29 June 2010
In these difficult financial times it is common for college students to engage in some part-time work while juggling regular semester coursework or, at a minimum, take that obligatory summer job.
Any level of paid remuneration will trigger a potential tax liability for the student, and in some cases involving unearned income, the parent may wind up paying the tax, according to Rick Marmon, an associate professor of accounting in the Rohrer College of Business at Rowan University, Glassboro, N.J. who holds advanced degrees in business, law and tax and is a certified public accountant, certified management accountant and licensed attorney.
There are a couple of planning considerations that anyone with working kids should know that will help make reporting a little less taxing in the new year, said Marmon, who teaches taxation courses in the undergraduate and graduate business programs.
First, children under the age of 24 who are full-time students at least some part of five months during the year are generally considered dependents of their parents. Dependents are not entitled to reduce their taxable income by their personal exemption ($3,650 for 2010), which means that once a child earns more than $5,700 (his/her standard deduction), he/she will have a tax liability.
One thing that a working youth should do is file a W-4 with his/her employer exempting him/her from tax withholding if his/her projected earnings are less than $5,700. There is little need to waste time and money filing a tax return when the child ultimately will get a refund of all taxes withheld during the year, Marmon said.

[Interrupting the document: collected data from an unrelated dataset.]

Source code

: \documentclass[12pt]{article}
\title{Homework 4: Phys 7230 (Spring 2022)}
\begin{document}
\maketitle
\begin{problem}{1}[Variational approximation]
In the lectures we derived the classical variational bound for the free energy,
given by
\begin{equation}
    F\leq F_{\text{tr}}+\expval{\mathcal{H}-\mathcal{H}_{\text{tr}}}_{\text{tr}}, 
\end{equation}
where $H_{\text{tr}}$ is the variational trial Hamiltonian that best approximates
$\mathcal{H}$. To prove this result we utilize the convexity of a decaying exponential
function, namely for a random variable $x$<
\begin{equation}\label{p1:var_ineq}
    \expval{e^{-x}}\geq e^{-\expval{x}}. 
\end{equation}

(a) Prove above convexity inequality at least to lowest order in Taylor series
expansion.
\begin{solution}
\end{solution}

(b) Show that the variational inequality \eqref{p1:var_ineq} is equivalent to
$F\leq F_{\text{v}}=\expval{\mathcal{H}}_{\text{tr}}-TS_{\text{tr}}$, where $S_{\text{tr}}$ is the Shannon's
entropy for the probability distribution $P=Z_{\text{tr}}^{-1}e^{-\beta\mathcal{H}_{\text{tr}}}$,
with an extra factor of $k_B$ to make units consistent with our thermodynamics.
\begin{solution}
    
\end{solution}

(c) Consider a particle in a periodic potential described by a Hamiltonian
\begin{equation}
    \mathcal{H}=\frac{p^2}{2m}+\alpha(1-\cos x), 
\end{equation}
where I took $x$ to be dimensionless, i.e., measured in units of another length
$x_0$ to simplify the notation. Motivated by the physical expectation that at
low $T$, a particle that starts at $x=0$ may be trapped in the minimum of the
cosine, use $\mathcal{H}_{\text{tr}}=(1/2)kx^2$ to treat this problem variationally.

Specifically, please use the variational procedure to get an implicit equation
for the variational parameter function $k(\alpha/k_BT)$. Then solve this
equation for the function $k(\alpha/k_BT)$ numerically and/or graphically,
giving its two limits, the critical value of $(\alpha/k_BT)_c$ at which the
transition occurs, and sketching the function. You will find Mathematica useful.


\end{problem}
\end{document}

Second, if a child has unearned income exceeding $1,900, he/she will have to pay tax on the excess at his/her parent’s marginal tax rate. This provision was added to the Internal Revenue Code to prevent parents from reducing their taxes by putting their stocks and CDs in their childrens’ names. The “kiddie tax,” as it is known, applies to children under 18 years of age or under age 24 who are full-time students and whose earned income does not exceed half of their support (excluding scholarships).
Another issue involving working kids is the dreaded “self-employment tax.” If a child is engaged in some type of work that is considered self-employment income and he/she earns more than $433, he/she must pay a 15.3-percent self-employment tax in addition to any federal income tax required. Self-employment income includes any money earned that is not reported on a W-2 by an employer. For instance, that summer lawn business or odd-job business is subject to self-employment tax; however, babysitters have been held to be employees of the parents for whom they are working and are not subject to the tax.
In addition to the federal tax issues, most states require some form of reporting and/or tax obligation for student workers. Addition detail and instructions can be found in IRS Publication 929: Tax Rules for Children and Dependents.